Internal Gear Pumps: Best Applications & How They Work
With the wide range of pump solutions today, from centrifugal pumps to magnetic pumps in Singapore, it can sometimes be difficult to decide which is best for a specific application. Which ones can generate the proper flow and pressure? Or manage a given fluid’s viscosity? Answering questions like these and more is necessary to choose the right part for the job. Better yet, consult engineers well-versed in pumps. In preparation for such conversations, this article focuses on internal gear pumps (one of the commonly used pumping solutions today) and their characteristics and inner workings to help you determine if they are what your application needs.

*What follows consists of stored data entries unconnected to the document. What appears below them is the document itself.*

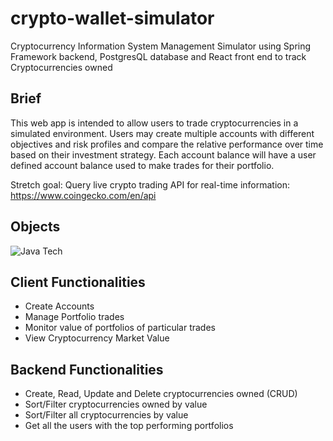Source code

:# crypto-wallet-simulator
Cryptocurrency Information System Management Simulator using Spring Framework backend, PostgresQL database and React front end to track Cryptocurrencies owned

## Brief
This web app is intended to allow users to trade cryptocurrencies in a simulated environment. 
Users may create multiple accounts with different objectives and risk profiles and compare the relative performance over time based on their investment strategy. Each account balance will have a user defined account balance used to make trades for their portfolio.

Stretch goal:
Query live crypto trading API for real-time information: https://www.coingecko.com/en/api

## Objects
![Java Tech](https://user-images.githubusercontent.com/64391406/192101966-2ae26ed9-e16f-4d4b-afac-7e4a308f19c3.jpg)

## Client Functionalities 
- Create Accounts
- Manage Portfolio trades
- Monitor value of portfolios of particular trades
- View Cryptocurrency Market Value

## Backend Functionalities 
- Create, Read, Update and Delete cryptocurrencies owned (CRUD)
- Sort/Filter cryptocurrencies owned by value
- Sort/Filter all cryptocurrencies by value
- Get all the users with the top performing portfolios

Overview of Internal Gear Pumps
An internal gear pump is a positive displacement pump with high versatility, capable of pumping all kinds of fluids of varying temperatures and viscosities. The pump uses two rotating gears—a rotor gear outside and a small, idle gear inside—to operate and move fluid.
How An Internal Gear Pump Operates
The inner idler gear turns following the outer rotor gear’s rotation and creates a low-pressure zone upon coming out of contact with it. The gears engage back together and force out the fluid from the pump. The liquid thus enters the pump and flows along with the casing to the discharge side.

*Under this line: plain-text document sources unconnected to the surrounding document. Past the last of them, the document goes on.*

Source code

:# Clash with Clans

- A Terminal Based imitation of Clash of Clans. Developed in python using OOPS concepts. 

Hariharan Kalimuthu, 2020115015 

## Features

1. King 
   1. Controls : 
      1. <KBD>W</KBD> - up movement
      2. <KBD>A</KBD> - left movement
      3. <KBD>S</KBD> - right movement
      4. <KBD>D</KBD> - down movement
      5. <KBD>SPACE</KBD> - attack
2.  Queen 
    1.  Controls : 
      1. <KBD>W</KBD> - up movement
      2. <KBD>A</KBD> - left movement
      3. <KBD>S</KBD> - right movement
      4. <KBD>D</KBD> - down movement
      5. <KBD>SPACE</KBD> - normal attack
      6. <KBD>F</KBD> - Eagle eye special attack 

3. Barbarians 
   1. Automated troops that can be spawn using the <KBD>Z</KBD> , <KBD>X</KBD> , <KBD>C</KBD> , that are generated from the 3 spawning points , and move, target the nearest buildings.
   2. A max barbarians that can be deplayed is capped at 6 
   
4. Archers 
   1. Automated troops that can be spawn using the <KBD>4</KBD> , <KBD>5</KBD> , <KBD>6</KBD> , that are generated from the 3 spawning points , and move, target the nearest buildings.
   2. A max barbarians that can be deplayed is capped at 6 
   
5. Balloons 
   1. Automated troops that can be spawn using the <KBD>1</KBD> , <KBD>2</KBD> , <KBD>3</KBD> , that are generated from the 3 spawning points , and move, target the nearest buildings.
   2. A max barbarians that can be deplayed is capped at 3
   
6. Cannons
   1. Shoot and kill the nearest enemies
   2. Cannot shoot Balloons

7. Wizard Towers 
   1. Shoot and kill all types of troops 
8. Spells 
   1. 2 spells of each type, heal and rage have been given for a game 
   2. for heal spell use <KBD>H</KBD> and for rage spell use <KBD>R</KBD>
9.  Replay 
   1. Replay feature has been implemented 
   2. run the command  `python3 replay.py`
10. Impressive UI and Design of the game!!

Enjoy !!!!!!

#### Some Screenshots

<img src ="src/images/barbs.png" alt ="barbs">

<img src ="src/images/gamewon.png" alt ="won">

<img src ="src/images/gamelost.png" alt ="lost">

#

Maintaining proper gear clearance in internal gear pumps is essential to their efficiency and longevity. Too wide of a clearance and the pump efficiency suffers; too tight, and the gears come into contact with each other leading to damage or complete failure.
Internal gear pumps continue generating flow and building pressure when there is a blockage, unlike centrifugal pumps that cavitate against obstructed discharge lines. The pressure ultimately builds until it is released, which, more often than not, leads to pump failure and high repair or replacement costs. Hence, they are generally equipped with an external or internal relief valve that diverts flow when mounting pressure is in the discharge line to prevent catastrophic failure.
Ideal And Suboptimal Applications
Internal gear pumps work best for high-viscosity fluids as well as other fluid substances like:
- Ink, paints, and pigments
- Various oils and lubricants
- Personal care products (soaps, creams, and pastes)
- Dairy products
- Food products (chocolate, oils, corn syrup, etc.)
These are only a few applications where internal gear pumps shine, and they are also great for those with low Net Positive Suction Head (NPSH) requirements.
In contrast, internal gear pumps do not fare well when dealing with large solids. Given the inherent small tolerances in their design, these large solids can easily cause significant damage and failure. They can generally handle smaller suspended solids in abrasive fluid substances, but they will lead to increased wear and a quicker drop in performance. In short, internal gear pumps typically suffer from reduced efficiency and lower fluid viscosity.
In situations with high discharge pressure and low viscosity in the product, it may “slip” through the pump’s machined clearances and recirculate from the discharge side back to the suction side. Product slip is usually a mere annoyance and issue affecting efficiency. Still, it could lead to more significant problems with certain substances prone to hardening when at rest, like adhesives and chocolate.
Internal gear pumps are a type of positive displacement pump whose high versatility is well sought by many industries today with numerous options for sizing and product temperature thresholds. Whether it is an internal gear pump, centrifugal pump, high-pressure water jet in Singapore or something else, make sure you find the right pump for your application by consulting an experienced engineer before purchasing.